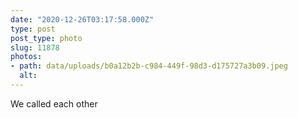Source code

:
 ```yaml
---
date: "2020-12-26T03:17:58.000Z"
type: post 
post_type: photo
slug: 11878
photos: 
- path: data/uploads/b0a12b2b-c984-449f-98d3-d175727a3b09.jpeg
  alt: 
---
```

We called each other 
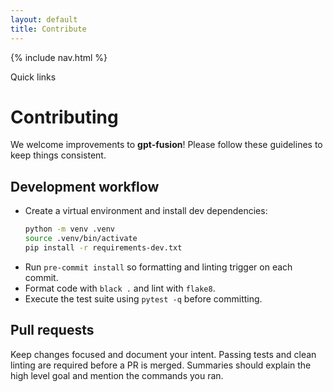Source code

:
 ```yaml
---
layout: default
title: Contribute
---
```


{% include nav.html %}

<div id="toc">
  <p class="toc-title">Quick links</p>
</div>

# Contributing

We welcome improvements to **gpt-fusion**! Please follow these guidelines to keep
things consistent.

## Development workflow

- Create a virtual environment and install dev dependencies:
  ```bash
  python -m venv .venv
  source .venv/bin/activate
  pip install -r requirements-dev.txt
  ```
- Run `pre-commit install` so formatting and linting trigger on each commit.
- Format code with `black .` and lint with `flake8`.
- Execute the test suite using `pytest -q` before committing.

## Pull requests

Keep changes focused and document your intent. Passing tests and clean linting
are required before a PR is merged. Summaries should explain the high level goal
and mention the commands you ran.

<script src="assets/js/external-links.js"></script>
<script src="assets/js/anchor-links.js"></script>
<script src="assets/js/toc.js"></script>

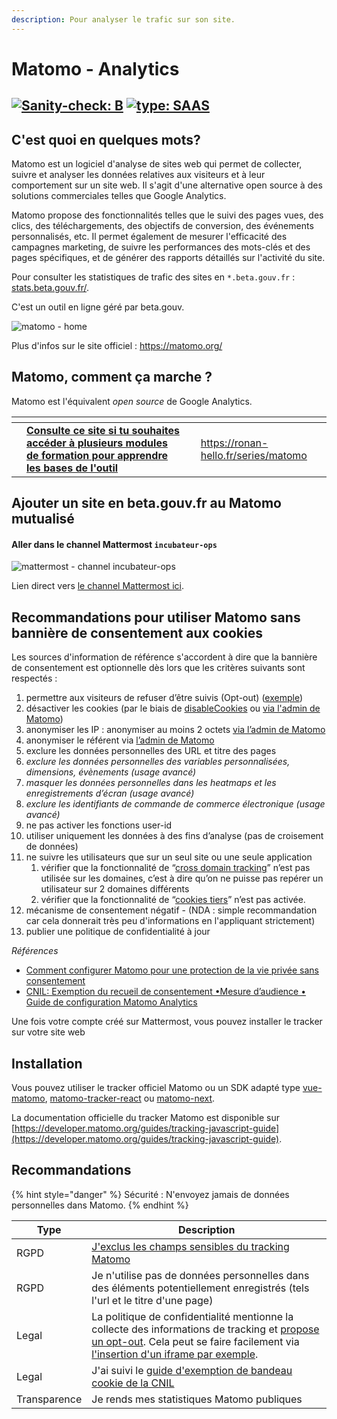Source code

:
 ```yaml
---
description: Pour analyser le trafic sur son site.
---
```


# Matomo - Analytics

## [![Sanity-check: B](https://camo.githubusercontent.com/8fac053d2be7851f30ce264d562be328c250301dec3e3ed1f3655103b63e7463/68747470733a2f2f696d672e736869656c64732e696f2f62616467652f73616e6974795f636865636b2d422d6c69676874626c7565)](https://sanity-check.numericite.eu/posts/3034a20a-dafd-4349-98da-14e5344fb13d) [![type: SAAS](https://camo.githubusercontent.com/dc800db5f4457563d5a832874f6ee38e0543ad0cb6aa4f0506475cdff095ea46/68747470733a2f2f696d672e736869656c64732e696f2f62616467652f747970652d534141532d626c7565)](https://camo.githubusercontent.com/dc800db5f4457563d5a832874f6ee38e0543ad0cb6aa4f0506475cdff095ea46/68747470733a2f2f696d672e736869656c64732e696f2f62616467652f747970652d534141532d626c7565)

## C'est quoi en quelques mots?

Matomo est un logiciel d'analyse de sites web qui permet de collecter, suivre et analyser les données relatives aux visiteurs et à leur comportement sur un site web. Il s'agit d'une alternative open source à des solutions commerciales telles que Google Analytics.

Matomo propose des fonctionnalités telles que le suivi des pages vues, des clics, des téléchargements, des objectifs de conversion, des événements personnalisés, etc. Il permet également de mesurer l'efficacité des campagnes marketing, de suivre les performances des mots-clés et des pages spécifiques, et de générer des rapports détaillés sur l'activité du site.

Pour consulter les statistiques de trafic des sites en `*.beta.gouv.fr` : [stats.beta.gouv.fr/](https://stats.beta.gouv.fr/index.php?module=MultiSites\&action=index\&idSite=1\&period=day\&date=yesterday).

C'est un outil en ligne géré par beta.gouv.

![matomo - home](../../.gitbook/assets/matomo-home.png)

Plus d'infos sur le site officiel : https://matomo.org/

## Matomo, comment ça marche ?

Matomo est l'équivalent _open source_ de Google Analytics.

<table data-card-size="large" data-view="cards"><thead><tr><th></th><th></th><th></th><th data-hidden data-card-target data-type="content-ref"></th></tr></thead><tbody><tr><td><img src="../../.gitbook/assets/image (26).png" alt="" data-size="original"></td><td><a href="https://ronan-hello.fr/series/matomo"><strong>Consulte ce site si tu souhaites accéder à plusieurs modules de formation pour apprendre les bases de l'outil</strong></a></td><td></td><td><a href="https://ronan-hello.fr/series/matomo">https://ronan-hello.fr/series/matomo</a></td></tr></tbody></table>

## Ajouter un site en beta.gouv.fr au Matomo mutualisé

#### Aller dans le channel Mattermost `incubateur-ops`

![mattermost - channel incubateur-ops](../../.gitbook/assets/mattermost-incubateur-ops.png)

Lien direct vers [le channel Mattermost ici](https://mattermost.incubateur.net/betagouv/channels/incubateur-ops).&#x20;

## Recommandations pour utiliser Matomo sans bannière de consentement aux cookies

Les sources d'information de référence s'accordent à dire que la bannière de consentement est optionnelle dès lors que les critères suivants sont respectés :

1. permettre aux visiteurs de refuser d’être suivis (Opt-out) ([exemple](https://developer.matomo.org/guides/tracking-javascript-guide#optional-creating-a-custom-opt-out-form))
2. désactiver les cookies (par le biais de [disableCookies](https://fr.matomo.org/faq/general/faq\_157/#disable-cookies-for-a-specific-site-when-you-are-using-matomo-on-premise-or-matomo-cloud) ou [via l'admin de Matomo](https://fr.matomo.org/faq/general/faq\_157/#if-you-are-using-matomo-tag-manager))
3. anonymiser les IP : anonymiser au moins 2 octets [via l’admin de Matomo](https://matomo.org/faq/general/configure-privacy-settings-in-matomo/)
4. anonymiser le référent via [l’admin de Matomo](https://fr.matomo.org/faq/how-to/how-do-i-anonymize-the-referrer-information/)
5. exclure les données personnelles des URL et titre des pages
6. _exclure les données personnelles des variables personnalisées, dimensions, évènements (usage avancé)_
7. _masquer les données personnelles dans les heatmaps et les enregistrements d’écran (usage avancé)_
8. _exclure les identifiants de commande de commerce électronique (usage avancé)_
9. ne pas activer les fonctions user-id
10. utiliser uniquement les données à des fins d’analyse (pas de croisement de données)
11. ne suivre les utilisateurs que sur un seul site ou une seule application
    1. vérifier que la fonctionnalité de “[cross domain tracking](https://matomo.org/faq/how-to/faq\_23654/)” n’est pas utilisée sur les domaines, c’est à dire qu’on ne puisse pas repérer un utilisateur sur 2 domaines différents
    2. vérifier que la fonctionnalité de “[cookies tiers](https://matomo.org/faq/how-to/faq\_118/)” n’est pas activée.
12. mécanisme de consentement négatif - (NDA : simple recommandation car cela donnerait très peu d'informations en l'appliquant strictement)
13. publier une politique de confidentialité à jour

_Références_

* [Comment configurer Matomo pour une protection de la vie privée sans consentement](https://fr.matomo.org/faq/how-do-i-use-matomo-analytics-without-consent-or-cookie-banner/#comment-configurer-matomo-pour-une-protection-de-la-vie-privee-sans-consentement)
* [CNIL: Exemption du recueil de consentement •Mesure d’audience • Guide de configuration Matomo Analytics](https://www.cnil.fr/sites/cnil/files/atoms/files/matomo\_analytics\_-\_exemption\_-\_guide\_de\_configuration.pdf)

Une fois votre compte créé sur Mattermost, vous pouvez installer le tracker sur votre site web&#x20;

## Installation

Vous pouvez utiliser le tracker officiel Matomo ou un SDK adapté type [vue-matomo](https://www.npmjs.com/package/vue-matomo), [matomo-tracker-react](https://www.npmjs.com/package/@datapunt/matomo-tracker-react) ou [matomo-next](https://www.npmjs.com/package/@socialgouv/matomo-next).

La documentation officielle du tracker Matomo est disponible sur [https://developer.matomo.org/guides/tracking-javascript-guide](https://developer.matomo.org/guides/tracking-javascript-guide).

## Recommandations

{% hint style="danger" %}
Sécurité : N'envoyez jamais de données personnelles dans Matomo.
{% endhint %}

| Type         | Description                                                                                                                                                                                                                                                                                                                                                                                                           |
| ------------ | --------------------------------------------------------------------------------------------------------------------------------------------------------------------------------------------------------------------------------------------------------------------------------------------------------------------------------------------------------------------------------------------------------------------- |
| RGPD         | [J'exclus les champs sensibles du tracking Matomo](https://matomo.org/faq/heatmap-session-recording/faq\_24214/)                                                                                                                                                                                                                                                                                                      |
| RGPD         | Je n'utilise pas de données personnelles dans des éléments potentiellement enregistrés (tels l'url et le titre d'une page)                                                                                                                                                                                                                                                                                            |
| Legal        | La politique de confidentialité mentionne la collecte des informations de tracking et [propose un opt-out](https://fr.matomo.org/faq/general/faq\_20000/). Cela peut se faire facilement via [l'insertion d'un iframe par exemple](https://github.com/SocialGouv/code-du-travail-numerique/blob/68974a92bb034317eaa5b29454040ebe83770b19/packages/code-du-travail-frontend/pages/politique-confidentialite.tsx#L203). |
| Legal        | J'ai suivi le [guide d'exemption de bandeau cookie de la CNIL](https://www.cnil.fr/sites/cnil/files/atoms/files/matomo\_analytics\_-\_exemption\_-\_guide\_de\_configuration.pdf)                                                                                                                                                                                                                                     |
| Transparence | Je rends mes statistiques Matomo publiques                                                                                                                                                                                                                                                                                                                                                                            |
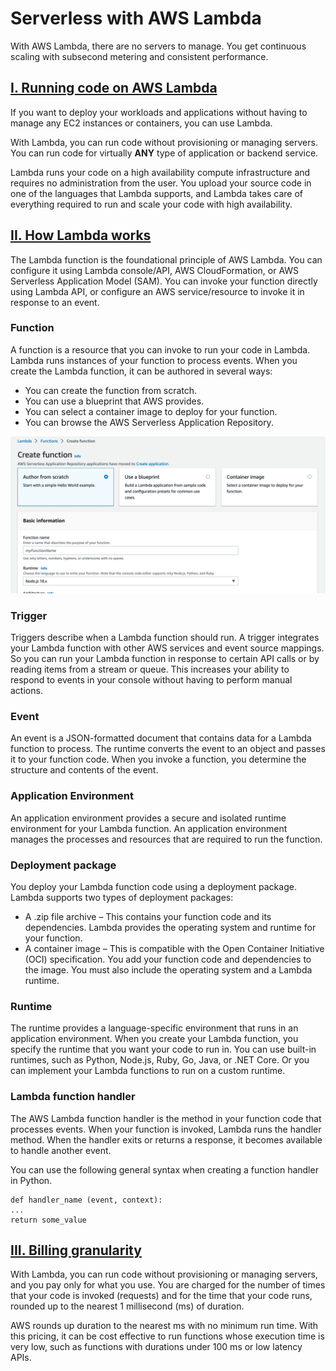 # Serverless with AWS Lambda

With AWS Lambda, there are no servers to manage. You get continuous scaling with subsecond metering and consistent performance.

## <u>I. Running code on AWS Lambda</u>

If you want to deploy your workloads and applications without having to manage any EC2 instances or containers, you can use Lambda.

With Lambda, you can run code without provisioning or managing servers. You can run code for virtually **ANY** type of application or backend service.

Lambda runs your code on a high availability compute infrastructure and requires no administration from the user. You upload your source code in one of the languages that Lambda supports, and Lambda takes care of everything required to run and scale your code with high availability.

## <u>II. How Lambda works</u>

The Lambda function is the foundational principle of AWS Lambda. You can configure it using Lambda console/API, AWS CloudFormation, or AWS Serverless Application Model (SAM). You can invoke your function directly using Lambda API, or configure an AWS service/resource to invoke it in response to an event.

### **Function**

A function is a resource that you can invoke to run your code in Lambda. Lambda runs instances of your function to process events. When you create the Lambda function, it can be authored in several ways:

- You can create the function from scratch.
- You can use a blueprint that AWS provides.
- You can select a container image to deploy for your function.
- You can browse the AWS Serverless Application Repository.

![image](images/aws-lambda-create-function.png)

### **Trigger**

Triggers describe when a Lambda function should run. A trigger integrates your Lambda function with other AWS services and event source mappings. So you can run your Lambda function in response to certain API calls or by reading items from a stream or queue. This increases your ability to respond to events in your console without having to perform manual actions.

### **Event**

An event is a JSON-formatted document that contains data for a Lambda function to process. The runtime converts the event to an object and passes it to your function code. When you invoke a function, you determine the structure and contents of the event.

### **Application Environment**

An application environment provides a secure and isolated runtime environment for your Lambda function. An application environment manages the processes and resources that are required to run the function.

### **Deployment package**

You deploy your Lambda function code using a deployment package. Lambda supports two types of deployment packages:

- A .zip file archive – This contains your function code and its dependencies. Lambda provides the operating system and runtime for your function.
- A container image – This is compatible with the Open Container Initiative (OCI) specification. You add your function code and dependencies to the image. You must also include the operating system and a Lambda runtime.

### **Runtime**

The runtime provides a language-specific environment that runs in an application environment. When you create your Lambda function, you specify the runtime that you want your code to run in. You can use built-in runtimes, such as Python, Node.js, Ruby, Go, Java, or .NET Core. Or you can implement your Lambda functions to run on a custom runtime.

### **Lambda function handler**

The AWS Lambda function handler is the method in your function code that processes events. When your function is invoked, Lambda runs the handler method. When the handler exits or returns a response, it becomes available to handle another event.

You can use the following general syntax when creating a function handler in Python.

```
def handler_name (event, context):
...
return some_value
```

## <u>III. Billing granularity</u>

With Lambda, you can run code without provisioning or managing servers, and you pay only for what you use. You are charged for the number of times that your code is invoked (requests) and for the time that your code runs, rounded up to the nearest 1 millisecond (ms) of duration.

AWS rounds up duration to the nearest ms with no minimum run time. With this pricing, it can be cost effective to run functions whose execution time is very low, such as functions with durations under 100 ms or low latency APIs.

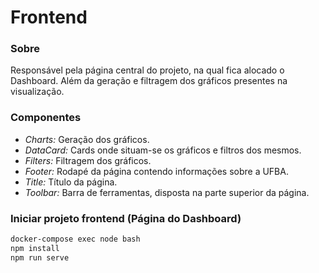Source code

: # Frontend

### Sobre 

Responsável pela página central do projeto, na qual fica alocado o Dashboard. Além da geração e filtragem dos gráficos presentes na visualização.


### Componentes
- *Charts:* Geração dos gráficos.
- *DataCard:* Cards onde situam-se os gráficos e filtros dos mesmos.
- *Filters:* Filtragem dos gráficos.
- *Footer:* Rodapé da página contendo informações sobre a UFBA.
- *Title:* Título da página.
- *Toolbar:* Barra de ferramentas, disposta na parte superior da página.


### Iniciar projeto frontend (Página do Dashboard)
```bash
docker-compose exec node bash
npm install
npm run serve
```
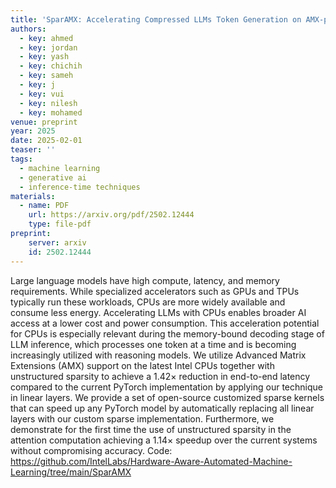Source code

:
 ```yaml
---
title: 'SparAMX: Accelerating Compressed LLMs Token Generation on AMX-powered CPUs'
authors:
  - key: ahmed
  - key: jordan
  - key: yash
  - key: chichih
  - key: sameh
  - key: j
  - key: vui
  - key: nilesh
  - key: mohamed
venue: preprint
year: 2025
date: 2025-02-01
teaser: ''
tags:
  - machine learning
  - generative ai
  - inference-time techniques
materials:
  - name: PDF
    url: https://arxiv.org/pdf/2502.12444
    type: file-pdf
preprint:
    server: arxiv
    id: 2502.12444
---
```

Large language models have high compute, latency, and memory requirements. While specialized accelerators such as GPUs and TPUs typically run these workloads, CPUs are more widely available and consume less energy. Accelerating LLMs with CPUs enables broader AI access at a lower cost and power consumption. This acceleration potential for CPUs is especially relevant during the memory-bound decoding stage of LLM inference, which processes one token at a time and is becoming increasingly utilized with reasoning models. We utilize Advanced Matrix Extensions (AMX) support on the latest Intel CPUs together with unstructured sparsity to achieve a $1.42 \times$ reduction in end-to-end latency compared to the current PyTorch implementation by applying our technique in linear layers. We provide a set of open-source customized sparse kernels that can speed up any PyTorch model by automatically replacing all linear layers with our custom sparse implementation. Furthermore, we demonstrate for the first time the use of unstructured sparsity in the attention computation achieving a $1.14 \times$ speedup over the current systems without compromising accuracy. Code: https://github.com/IntelLabs/Hardware-Aware-Automated-Machine-Learning/tree/main/SparAMX
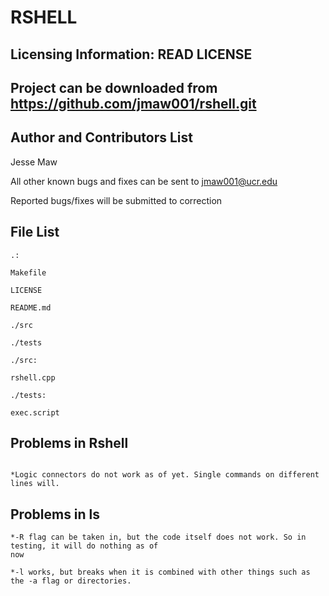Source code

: RSHELL
======


Licensing Information: READ LICENSE
---
Project can be downloaded from https://github.com/jmaw001/rshell.git
----

Author and Contributors List
---------------
Jesse Maw

All other known bugs and fixes can be sent to jmaw001@ucr.edu

Reported bugs/fixes will be submitted to correction

File List
---------
```
.:

Makefile

LICENSE

README.md

./src

./tests
```
```
./src:

rshell.cpp
```
```
./tests:

exec.script
```


Problems in Rshell
-------
```

*Logic connectors do not work as of yet. Single commands on different lines will.

```

Problems in ls
--------
```
*-R flag can be taken in, but the code itself does not work. So in testing, it will do nothing as of
now

*-l works, but breaks when it is combined with other things such as the -a flag or directories.
```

About this task:
Output should match, line for line, the stretch of the material above from the line holding "The Lambda function is" through the line holding "### **Function**".

Output of the exercise:
The Lambda function is the foundational principle of AWS Lambda. You can configure it using Lambda console/API, AWS CloudFormation, or AWS Serverless Application Model (SAM). You can invoke your function directly using Lambda API, or configure an AWS service/resource to invoke it in response to an event.

### **Function**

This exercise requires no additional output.